In our company we discuss exact these problem a bunch of time since weeks and month.
To follow the guideline of unit testing:
Each test must be atomar and don't allow relate to each other (No data sharing), that means, each tust must be have there own data at the beginning and clear the data at end.
Out product is so complex (5 years development, over 100 tables in a database), that is nearly impossible to maintain this in a acceptable way.
We tried out database scripts, which creates and deletes the data before / after the test (there are automatic methods which call it).
I would say you are on a good way with excel files.
Ideas from me to make it a little well:
If you have a database behind your software google for "NDBUnit". It's a framework to insert and delete data in databases for unit tests.
If you have no database maybe XML is a little more flexible on systems like excel.
Not directly answering the question but one way to limit the amount of tests that need to use dummy data is to use a mocking framework to create mocked objects that you can use to fake the behavior of any dependencies you have in a class.

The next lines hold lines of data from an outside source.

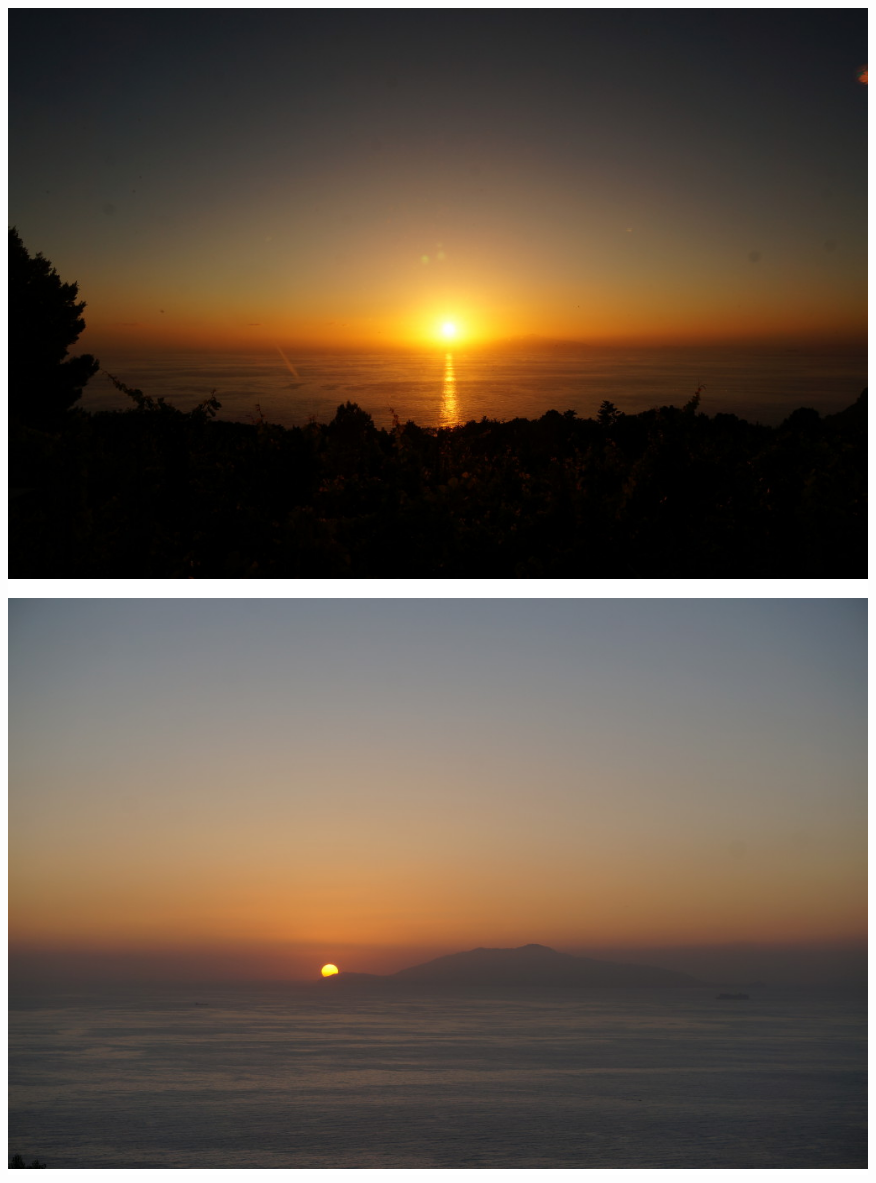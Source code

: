 ![](/images/travel/2014-06-eurotrip/capri-sunset-i-1.jpg)

![](/images/travel/2014-06-eurotrip/capri-sunset-i-2.jpg)
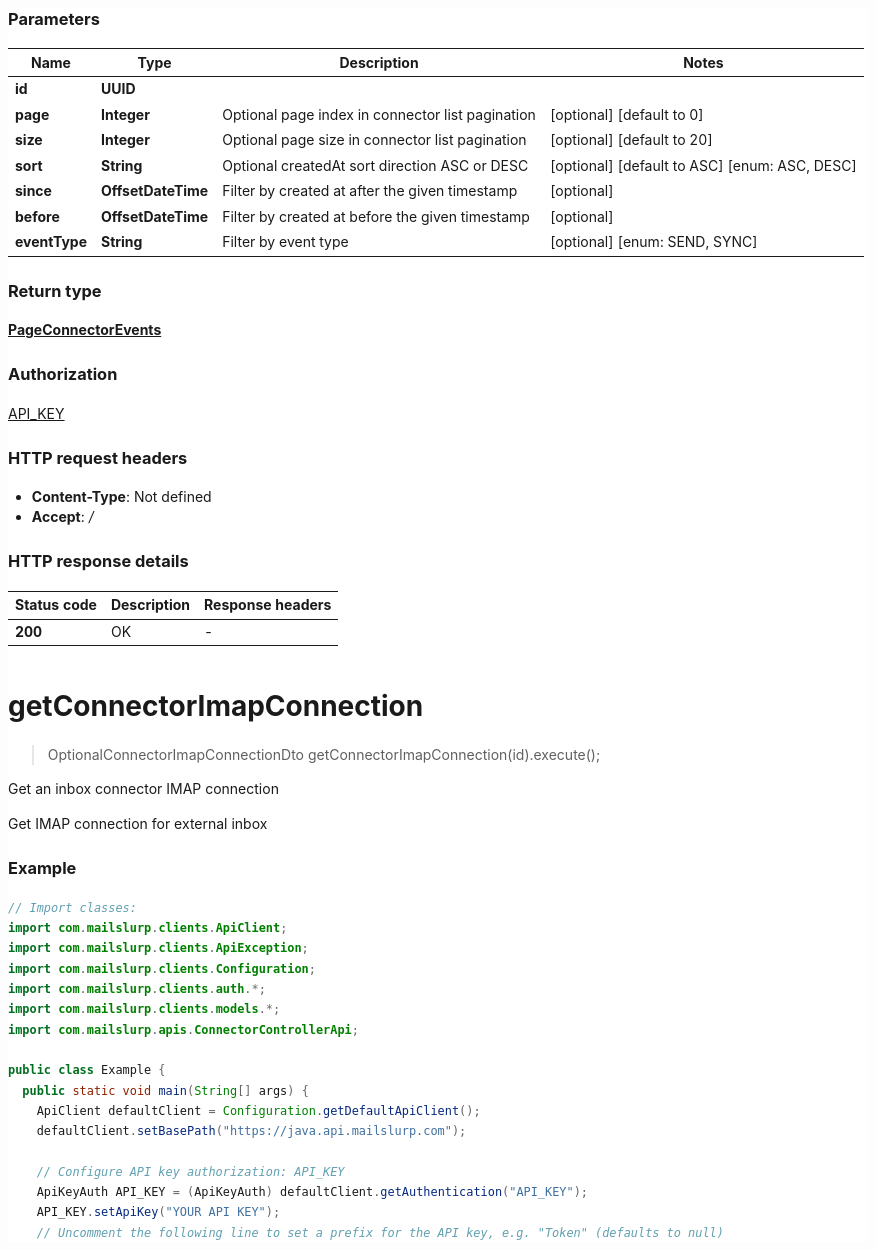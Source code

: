 ### Parameters

| Name | Type | Description  | Notes |
|------------- | ------------- | ------------- | -------------|
| **id** | **UUID**|  | |
| **page** | **Integer**| Optional page index in connector list pagination | [optional] [default to 0] |
| **size** | **Integer**| Optional page size in connector list pagination | [optional] [default to 20] |
| **sort** | **String**| Optional createdAt sort direction ASC or DESC | [optional] [default to ASC] [enum: ASC, DESC] |
| **since** | **OffsetDateTime**| Filter by created at after the given timestamp | [optional] |
| **before** | **OffsetDateTime**| Filter by created at before the given timestamp | [optional] |
| **eventType** | **String**| Filter by event type | [optional] [enum: SEND, SYNC] |

### Return type

[**PageConnectorEvents**](PageConnectorEvents)

### Authorization

[API_KEY](../README#API_KEY)

### HTTP request headers

 - **Content-Type**: Not defined
 - **Accept**: */*

### HTTP response details
| Status code | Description | Response headers |
|-------------|-------------|------------------|
| **200** | OK |  -  |

<a id="getConnectorImapConnection"></a>
# **getConnectorImapConnection**
> OptionalConnectorImapConnectionDto getConnectorImapConnection(id).execute();

Get an inbox connector IMAP connection

Get IMAP connection for external inbox

### Example
```java
// Import classes:
import com.mailslurp.clients.ApiClient;
import com.mailslurp.clients.ApiException;
import com.mailslurp.clients.Configuration;
import com.mailslurp.clients.auth.*;
import com.mailslurp.clients.models.*;
import com.mailslurp.apis.ConnectorControllerApi;

public class Example {
  public static void main(String[] args) {
    ApiClient defaultClient = Configuration.getDefaultApiClient();
    defaultClient.setBasePath("https://java.api.mailslurp.com");
    
    // Configure API key authorization: API_KEY
    ApiKeyAuth API_KEY = (ApiKeyAuth) defaultClient.getAuthentication("API_KEY");
    API_KEY.setApiKey("YOUR API KEY");
    // Uncomment the following line to set a prefix for the API key, e.g. "Token" (defaults to null)
```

I find that using mocked objects rather then a specific concrete implementation you can drastically reduce the amount of real data you need to use as mocks don't process the data you pass into them. They just perform exactly as you want them to.

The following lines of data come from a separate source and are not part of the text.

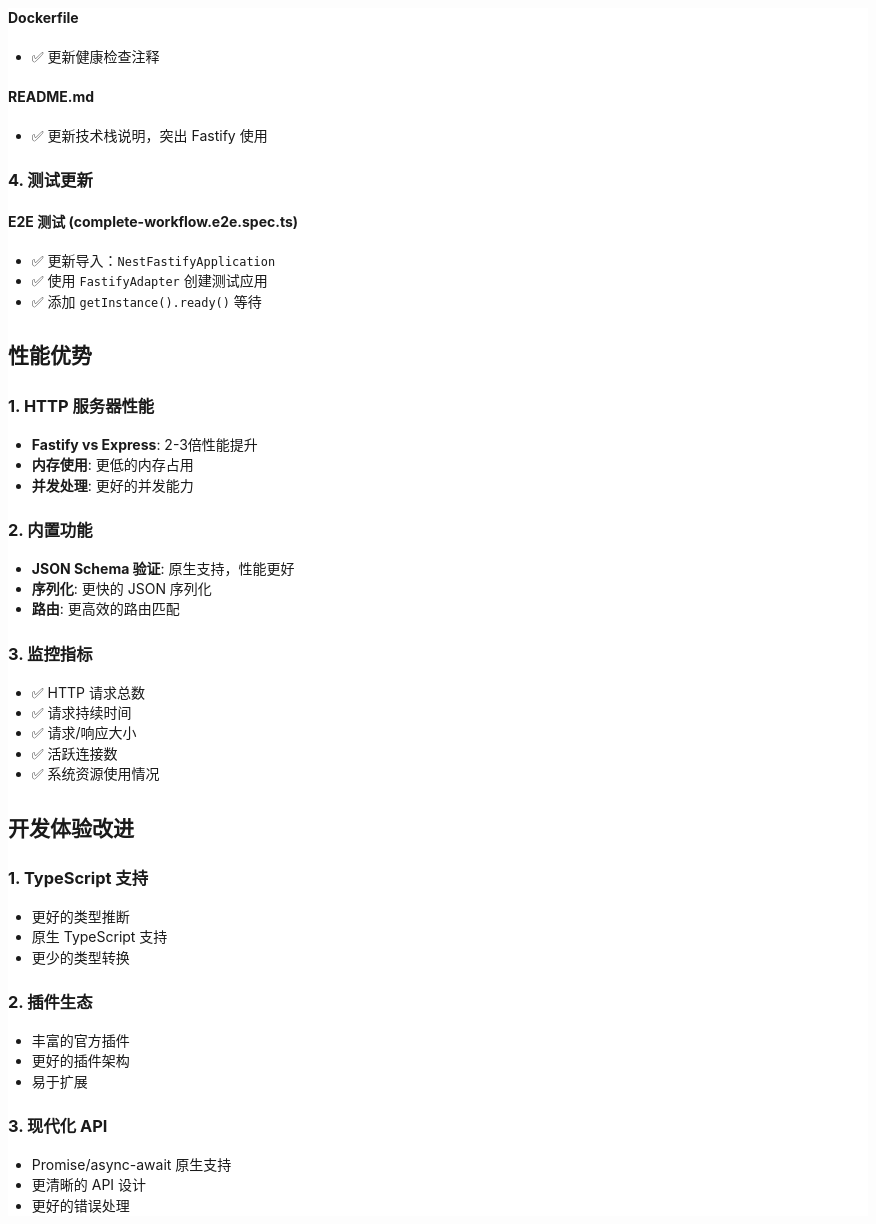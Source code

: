 #### Dockerfile
- ✅ 更新健康检查注释

#### README.md
- ✅ 更新技术栈说明，突出 Fastify 使用

### 4. 测试更新

#### E2E 测试 (complete-workflow.e2e.spec.ts)
- ✅ 更新导入：`NestFastifyApplication`
- ✅ 使用 `FastifyAdapter` 创建测试应用
- ✅ 添加 `getInstance().ready()` 等待

## 性能优势

### 1. HTTP 服务器性能
- **Fastify vs Express**: 2-3倍性能提升
- **内存使用**: 更低的内存占用
- **并发处理**: 更好的并发能力

### 2. 内置功能
- **JSON Schema 验证**: 原生支持，性能更好
- **序列化**: 更快的 JSON 序列化
- **路由**: 更高效的路由匹配

### 3. 监控指标
- ✅ HTTP 请求总数
- ✅ 请求持续时间
- ✅ 请求/响应大小
- ✅ 活跃连接数
- ✅ 系统资源使用情况

## 开发体验改进

### 1. TypeScript 支持
- 更好的类型推断
- 原生 TypeScript 支持
- 更少的类型转换

### 2. 插件生态
- 丰富的官方插件
- 更好的插件架构
- 易于扩展

### 3. 现代化 API
- Promise/async-await 原生支持
- 更清晰的 API 设计
- 更好的错误处理
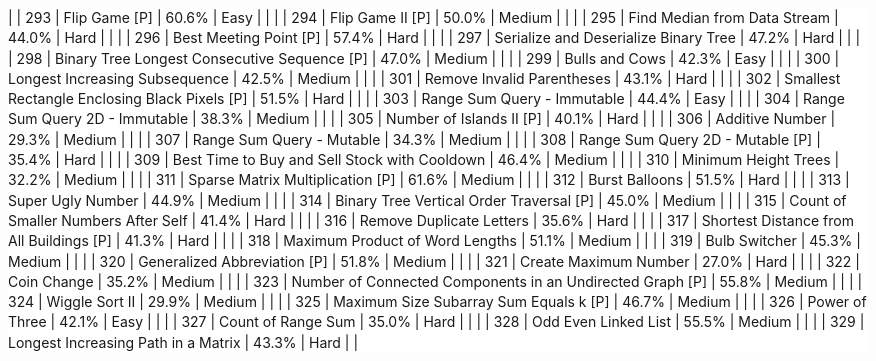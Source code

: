 | | 293  | Flip Game [P]                                                                       |    60.6% | Easy       |            |
| | 294  | Flip Game II [P]                                                                    |    50.0% | Medium     |            |
| | 295  | Find Median from Data Stream                                                        |    44.0% | Hard       |            |
| | 296  | Best Meeting Point [P]                                                              |    57.4% | Hard       |            |
| | 297  | Serialize and Deserialize Binary Tree                                               |    47.2% | Hard       |            |
| | 298  | Binary Tree Longest Consecutive Sequence [P]                                        |    47.0% | Medium     |            |
| | 299  | Bulls and Cows                                                                      |    42.3% | Easy       |            |
| | 300  | Longest Increasing Subsequence                                                      |    42.5% | Medium     |            |
| | 301  | Remove Invalid Parentheses                                                          |    43.1% | Hard       |            |
| | 302  | Smallest Rectangle Enclosing Black Pixels [P]                                       |    51.5% | Hard       |            |
| | 303  | Range Sum Query - Immutable                                                         |    44.4% | Easy       |            |
| | 304  | Range Sum Query 2D - Immutable                                                      |    38.3% | Medium     |            |
| | 305  | Number of Islands II [P]                                                            |    40.1% | Hard       |            |
| | 306  | Additive Number                                                                     |    29.3% | Medium     |            |
| | 307  | Range Sum Query - Mutable                                                           |    34.3% | Medium     |            |
| | 308  | Range Sum Query 2D - Mutable [P]                                                    |    35.4% | Hard       |            |
| | 309  | Best Time to Buy and Sell Stock with Cooldown                                       |    46.4% | Medium     |            |
| | 310  | Minimum Height Trees                                                                |    32.2% | Medium     |            |
| | 311  | Sparse Matrix Multiplication [P]                                                    |    61.6% | Medium     |            |
| | 312  | Burst Balloons                                                                      |    51.5% | Hard       |            |
| | 313  | Super Ugly Number                                                                   |    44.9% | Medium     |            |
| | 314  | Binary Tree Vertical Order Traversal [P]                                            |    45.0% | Medium     |            |
| | 315  | Count of Smaller Numbers After Self                                                 |    41.4% | Hard       |            |
| | 316  | Remove Duplicate Letters                                                            |    35.6% | Hard       |            |
| | 317  | Shortest Distance from All Buildings [P]                                            |    41.3% | Hard       |            |
| | 318  | Maximum Product of Word Lengths                                                     |    51.1% | Medium     |            |
| | 319  | Bulb Switcher                                                                       |    45.3% | Medium     |            |
| | 320  | Generalized Abbreviation [P]                                                        |    51.8% | Medium     |            |
| | 321  | Create Maximum Number                                                               |    27.0% | Hard       |            |
| | 322  | Coin Change                                                                         |    35.2% | Medium     |            |
| | 323  | Number of Connected Components in an Undirected Graph [P]                           |    55.8% | Medium     |            |
| | 324  | Wiggle Sort II                                                                      |    29.9% | Medium     |            |
| | 325  | Maximum Size Subarray Sum Equals k [P]                                              |    46.7% | Medium     |            |
| | 326  | Power of Three                                                                      |    42.1% | Easy       |            |
| | 327  | Count of Range Sum                                                                  |    35.0% | Hard       |            |
| | 328  | Odd Even Linked List                                                                |    55.5% | Medium     |            |
| | 329  | Longest Increasing Path in a Matrix                                                 |    43.3% | Hard       |            |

I'm still sure you probably need dummy data in a lot of instances so apologies if you're already using or are aware of mocking frameworks.
Just to be clear, you need to differenciate between UNIT testing (test a module with no implied dependencies on other modules) and app testing (test parts of application).
For the former, you need a mocking framework (I'm only familiar with Perl ones, but i'm sure they exist in Java/C#). A sign of a good framework would be ability to take a running app, RECORD all the method calls/returns, and then mock the selected methods (e.g. the ones you are not testing in this specific unit test) using recorded data.
For good unit tests you MUST mock every external dependency - e.g., no calls to filesystem, no calls to DB or other data access layers unless that is what you are testing, etc...
For the latter, the same mocking framework is useful, plus ability to create test data sets (that can be reset for each test). The data to be loaded for the tests can reside in any offline storage that you can load from - BCP files for Sybase DB data, XML, whatever tickles your fancy. We use both BCP and XML.
Please note that this sort of "load test data into DB" testing is SIGNIFICANTLY easier if your overall company framework allows - or rather enforces - a "What is the real DB table name for this table alias" API. That way, you can cause your application to look at cloned "test" DB tables instead of real ones during testing - on top of such table aliasing API's main purpose of enabling one to move DB tables from one database to another.